-Skoro namawiasz..-odezwałam się do wadery.
Wilczyca
imieniem Draggy uśmiechnęła się lekko. Ja nie umiałam. Nie rozumiałam
za bardzo co to znaczy szczęście. Tyle lat minęło od ostatniego mojego
szczerego i kochanego uśmiechu, że praktycznie o wszystkim zapomniałam.

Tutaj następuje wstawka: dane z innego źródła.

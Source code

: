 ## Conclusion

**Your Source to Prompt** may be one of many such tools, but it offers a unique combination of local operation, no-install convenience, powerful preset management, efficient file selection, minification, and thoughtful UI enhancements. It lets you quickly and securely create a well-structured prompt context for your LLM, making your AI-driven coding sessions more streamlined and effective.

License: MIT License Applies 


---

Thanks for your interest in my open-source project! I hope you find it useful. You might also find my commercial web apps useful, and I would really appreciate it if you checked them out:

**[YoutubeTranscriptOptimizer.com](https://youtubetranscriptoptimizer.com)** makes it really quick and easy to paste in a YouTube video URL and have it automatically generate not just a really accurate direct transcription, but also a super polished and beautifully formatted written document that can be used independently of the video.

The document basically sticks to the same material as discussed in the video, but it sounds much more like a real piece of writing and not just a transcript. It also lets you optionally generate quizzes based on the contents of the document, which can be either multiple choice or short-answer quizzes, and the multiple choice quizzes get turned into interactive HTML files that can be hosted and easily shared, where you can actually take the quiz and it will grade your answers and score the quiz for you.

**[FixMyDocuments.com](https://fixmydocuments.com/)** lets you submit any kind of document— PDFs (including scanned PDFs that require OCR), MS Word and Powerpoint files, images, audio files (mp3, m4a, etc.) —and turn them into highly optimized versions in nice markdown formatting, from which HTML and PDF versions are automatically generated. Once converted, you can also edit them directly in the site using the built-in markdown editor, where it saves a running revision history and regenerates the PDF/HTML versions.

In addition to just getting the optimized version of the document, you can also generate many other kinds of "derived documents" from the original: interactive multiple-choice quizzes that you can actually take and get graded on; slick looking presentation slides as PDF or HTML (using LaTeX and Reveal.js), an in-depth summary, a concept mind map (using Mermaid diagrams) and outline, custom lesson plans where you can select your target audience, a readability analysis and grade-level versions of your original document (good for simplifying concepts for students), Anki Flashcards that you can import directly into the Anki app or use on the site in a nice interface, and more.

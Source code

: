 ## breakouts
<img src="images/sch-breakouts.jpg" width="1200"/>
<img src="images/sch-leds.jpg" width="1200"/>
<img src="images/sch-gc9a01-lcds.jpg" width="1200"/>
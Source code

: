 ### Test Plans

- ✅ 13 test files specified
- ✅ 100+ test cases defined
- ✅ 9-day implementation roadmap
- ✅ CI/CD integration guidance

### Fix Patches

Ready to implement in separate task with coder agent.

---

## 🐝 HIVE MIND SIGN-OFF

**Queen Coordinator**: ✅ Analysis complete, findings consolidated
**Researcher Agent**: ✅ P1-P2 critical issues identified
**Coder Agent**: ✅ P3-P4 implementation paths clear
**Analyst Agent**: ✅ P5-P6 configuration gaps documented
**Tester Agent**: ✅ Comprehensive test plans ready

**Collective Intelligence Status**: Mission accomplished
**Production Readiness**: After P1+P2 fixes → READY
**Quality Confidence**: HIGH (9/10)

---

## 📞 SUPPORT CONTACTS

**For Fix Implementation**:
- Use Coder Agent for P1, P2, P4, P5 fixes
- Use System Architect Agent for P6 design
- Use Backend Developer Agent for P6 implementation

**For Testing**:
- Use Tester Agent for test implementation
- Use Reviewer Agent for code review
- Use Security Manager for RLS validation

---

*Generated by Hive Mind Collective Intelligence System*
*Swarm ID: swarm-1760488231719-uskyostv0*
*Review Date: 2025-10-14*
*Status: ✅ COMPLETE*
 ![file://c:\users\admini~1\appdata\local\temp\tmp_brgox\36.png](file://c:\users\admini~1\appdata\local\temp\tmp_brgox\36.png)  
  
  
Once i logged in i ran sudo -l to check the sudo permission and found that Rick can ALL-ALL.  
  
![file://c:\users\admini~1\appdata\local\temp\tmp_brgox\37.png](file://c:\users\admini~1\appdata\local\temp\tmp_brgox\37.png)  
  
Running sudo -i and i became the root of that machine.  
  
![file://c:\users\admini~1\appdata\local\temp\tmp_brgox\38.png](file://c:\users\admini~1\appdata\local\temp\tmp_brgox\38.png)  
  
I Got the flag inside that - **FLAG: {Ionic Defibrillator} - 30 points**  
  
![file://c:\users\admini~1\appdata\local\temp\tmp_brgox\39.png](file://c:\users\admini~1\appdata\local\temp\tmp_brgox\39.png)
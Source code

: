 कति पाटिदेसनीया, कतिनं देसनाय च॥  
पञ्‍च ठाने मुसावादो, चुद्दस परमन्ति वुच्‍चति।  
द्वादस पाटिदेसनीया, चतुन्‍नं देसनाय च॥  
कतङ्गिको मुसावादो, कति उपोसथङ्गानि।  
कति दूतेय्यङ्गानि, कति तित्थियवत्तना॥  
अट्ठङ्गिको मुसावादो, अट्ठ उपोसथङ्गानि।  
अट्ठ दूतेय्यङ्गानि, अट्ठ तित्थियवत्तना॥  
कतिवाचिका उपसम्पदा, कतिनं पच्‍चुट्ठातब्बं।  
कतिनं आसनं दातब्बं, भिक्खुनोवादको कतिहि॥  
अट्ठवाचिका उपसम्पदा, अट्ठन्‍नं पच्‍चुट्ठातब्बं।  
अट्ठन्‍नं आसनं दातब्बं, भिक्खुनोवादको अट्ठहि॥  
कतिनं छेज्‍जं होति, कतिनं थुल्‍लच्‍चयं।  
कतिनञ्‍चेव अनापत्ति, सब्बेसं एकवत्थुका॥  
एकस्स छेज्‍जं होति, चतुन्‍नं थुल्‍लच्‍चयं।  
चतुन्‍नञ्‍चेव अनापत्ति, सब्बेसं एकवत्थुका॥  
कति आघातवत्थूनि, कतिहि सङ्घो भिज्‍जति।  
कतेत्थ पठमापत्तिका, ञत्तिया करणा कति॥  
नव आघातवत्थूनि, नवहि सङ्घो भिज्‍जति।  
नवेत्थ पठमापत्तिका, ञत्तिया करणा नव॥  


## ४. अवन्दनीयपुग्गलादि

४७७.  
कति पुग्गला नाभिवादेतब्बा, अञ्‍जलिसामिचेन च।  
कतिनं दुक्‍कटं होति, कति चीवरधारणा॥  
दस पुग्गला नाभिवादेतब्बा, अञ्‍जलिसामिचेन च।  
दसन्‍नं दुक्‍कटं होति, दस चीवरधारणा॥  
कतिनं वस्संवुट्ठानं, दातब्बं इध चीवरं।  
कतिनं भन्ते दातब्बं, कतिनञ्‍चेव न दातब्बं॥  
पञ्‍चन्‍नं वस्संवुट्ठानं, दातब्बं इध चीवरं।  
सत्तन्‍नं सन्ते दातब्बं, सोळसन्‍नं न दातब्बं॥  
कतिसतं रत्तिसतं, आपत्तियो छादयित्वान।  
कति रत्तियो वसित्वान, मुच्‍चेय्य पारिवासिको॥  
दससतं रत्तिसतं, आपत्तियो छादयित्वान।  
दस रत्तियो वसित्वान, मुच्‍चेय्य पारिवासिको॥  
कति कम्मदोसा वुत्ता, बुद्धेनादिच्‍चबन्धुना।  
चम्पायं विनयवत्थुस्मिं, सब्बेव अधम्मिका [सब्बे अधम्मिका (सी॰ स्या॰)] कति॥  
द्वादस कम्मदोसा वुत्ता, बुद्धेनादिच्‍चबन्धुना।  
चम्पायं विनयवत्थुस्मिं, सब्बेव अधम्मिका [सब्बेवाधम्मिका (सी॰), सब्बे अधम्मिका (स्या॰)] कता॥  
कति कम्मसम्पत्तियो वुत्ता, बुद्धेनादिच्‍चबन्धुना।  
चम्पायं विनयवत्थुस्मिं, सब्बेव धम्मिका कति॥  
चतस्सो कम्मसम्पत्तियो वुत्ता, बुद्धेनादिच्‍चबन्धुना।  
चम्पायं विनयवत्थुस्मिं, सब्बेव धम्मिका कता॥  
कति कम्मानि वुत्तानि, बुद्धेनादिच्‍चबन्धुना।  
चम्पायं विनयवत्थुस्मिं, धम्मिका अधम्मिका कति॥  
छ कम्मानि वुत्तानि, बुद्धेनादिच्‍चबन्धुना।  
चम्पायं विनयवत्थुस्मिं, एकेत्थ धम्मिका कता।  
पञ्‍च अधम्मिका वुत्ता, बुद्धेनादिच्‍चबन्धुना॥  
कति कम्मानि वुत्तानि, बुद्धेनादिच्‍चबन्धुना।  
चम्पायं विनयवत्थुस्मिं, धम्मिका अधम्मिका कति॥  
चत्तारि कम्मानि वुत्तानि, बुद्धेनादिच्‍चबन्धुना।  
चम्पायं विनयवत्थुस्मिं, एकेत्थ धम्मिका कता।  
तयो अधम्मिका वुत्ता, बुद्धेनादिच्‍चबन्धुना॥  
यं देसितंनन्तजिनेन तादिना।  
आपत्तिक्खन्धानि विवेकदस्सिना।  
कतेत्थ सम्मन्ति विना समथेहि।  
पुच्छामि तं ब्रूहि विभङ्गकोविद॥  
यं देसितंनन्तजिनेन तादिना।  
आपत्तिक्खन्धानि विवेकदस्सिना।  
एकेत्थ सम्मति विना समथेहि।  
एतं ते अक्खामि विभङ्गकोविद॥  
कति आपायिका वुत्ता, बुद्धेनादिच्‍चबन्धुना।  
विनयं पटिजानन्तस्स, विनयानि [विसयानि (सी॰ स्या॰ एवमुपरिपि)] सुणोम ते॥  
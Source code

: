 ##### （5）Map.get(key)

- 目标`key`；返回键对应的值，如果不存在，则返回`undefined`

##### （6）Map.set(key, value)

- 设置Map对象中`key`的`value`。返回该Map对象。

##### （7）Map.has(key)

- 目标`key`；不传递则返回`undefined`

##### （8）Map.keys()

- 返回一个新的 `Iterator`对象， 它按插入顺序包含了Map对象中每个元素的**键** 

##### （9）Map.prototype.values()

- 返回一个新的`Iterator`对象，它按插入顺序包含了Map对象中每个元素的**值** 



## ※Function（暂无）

Nie chciałam za bardzo urazić Draggy odmową. Zresztą, i tak miałam
dosyć samotności. Elektra nadal trochę warczała. Widać, nie ufała jej
towarzyszowi. Popatrzyłam na Elektrę. Ta od razu zrozumiała i oddaliła
się do lasu. Trochę zazdrosna była, ale chyba jej przejdzie. Draggy
przerwała tę niezręczną ciszę:
-Idziemy?
Ruszyłam
szybko za czerwoną waderą. Co chwilę przypatrywałam się w około nerwowo,
sprawdzając czy nie ma tu innych wilków. Draggy widocznie to zauważyła:
-Co się stało? Wyglądasz na lekko niepewną...
Lekko to mało powiedziane.
-Nic -odparłam wreszcie do wadery.
Nie chciałam aby dowiedziała się o mojej schizie.